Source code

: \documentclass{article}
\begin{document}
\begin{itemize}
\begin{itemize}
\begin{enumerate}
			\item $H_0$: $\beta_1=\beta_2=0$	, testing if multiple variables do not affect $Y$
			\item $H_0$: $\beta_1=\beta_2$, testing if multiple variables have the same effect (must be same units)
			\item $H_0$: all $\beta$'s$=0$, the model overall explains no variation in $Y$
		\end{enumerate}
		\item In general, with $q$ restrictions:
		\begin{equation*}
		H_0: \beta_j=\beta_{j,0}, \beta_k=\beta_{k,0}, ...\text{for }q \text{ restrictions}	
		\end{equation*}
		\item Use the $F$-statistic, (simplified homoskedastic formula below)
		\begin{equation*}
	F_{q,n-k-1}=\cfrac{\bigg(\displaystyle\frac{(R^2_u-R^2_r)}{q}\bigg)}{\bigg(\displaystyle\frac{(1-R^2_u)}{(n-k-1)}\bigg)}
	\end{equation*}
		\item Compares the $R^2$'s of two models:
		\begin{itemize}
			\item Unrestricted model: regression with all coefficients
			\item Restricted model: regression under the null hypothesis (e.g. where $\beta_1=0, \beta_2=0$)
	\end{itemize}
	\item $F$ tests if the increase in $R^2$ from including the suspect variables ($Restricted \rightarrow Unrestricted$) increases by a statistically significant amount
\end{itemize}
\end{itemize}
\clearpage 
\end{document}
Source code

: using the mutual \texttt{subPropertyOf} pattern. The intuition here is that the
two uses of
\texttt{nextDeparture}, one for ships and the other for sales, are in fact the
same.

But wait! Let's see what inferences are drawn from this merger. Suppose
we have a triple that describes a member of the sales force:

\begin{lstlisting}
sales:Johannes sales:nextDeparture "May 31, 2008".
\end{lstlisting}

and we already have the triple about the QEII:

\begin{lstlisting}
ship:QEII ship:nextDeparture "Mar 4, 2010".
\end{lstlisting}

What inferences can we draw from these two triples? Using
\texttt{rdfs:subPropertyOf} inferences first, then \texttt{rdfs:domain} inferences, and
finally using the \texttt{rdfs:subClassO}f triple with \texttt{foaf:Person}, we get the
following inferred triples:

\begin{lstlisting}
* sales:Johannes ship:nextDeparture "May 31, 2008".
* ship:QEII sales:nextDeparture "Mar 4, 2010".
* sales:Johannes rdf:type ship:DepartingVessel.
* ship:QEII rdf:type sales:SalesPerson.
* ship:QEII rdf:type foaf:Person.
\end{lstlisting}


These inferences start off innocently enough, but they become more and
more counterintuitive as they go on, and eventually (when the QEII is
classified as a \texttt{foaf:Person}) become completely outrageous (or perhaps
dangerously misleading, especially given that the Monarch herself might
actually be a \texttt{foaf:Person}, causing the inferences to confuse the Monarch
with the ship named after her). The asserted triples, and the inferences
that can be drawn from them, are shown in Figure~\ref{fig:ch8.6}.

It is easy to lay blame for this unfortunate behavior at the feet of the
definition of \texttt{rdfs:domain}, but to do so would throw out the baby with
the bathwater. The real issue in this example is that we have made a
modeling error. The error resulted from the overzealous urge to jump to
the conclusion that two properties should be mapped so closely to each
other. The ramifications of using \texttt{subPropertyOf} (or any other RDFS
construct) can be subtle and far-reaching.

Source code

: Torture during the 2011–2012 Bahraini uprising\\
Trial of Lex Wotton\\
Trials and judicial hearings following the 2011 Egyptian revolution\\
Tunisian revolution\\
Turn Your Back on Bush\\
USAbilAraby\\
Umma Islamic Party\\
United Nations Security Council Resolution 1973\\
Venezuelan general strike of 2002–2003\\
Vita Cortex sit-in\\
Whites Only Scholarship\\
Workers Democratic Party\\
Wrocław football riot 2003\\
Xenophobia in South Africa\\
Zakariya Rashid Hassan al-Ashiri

◆ What you should do ◆
Reply with one number only: how many lines of the listing hold "Monarch"?

◆ Output below ◆
2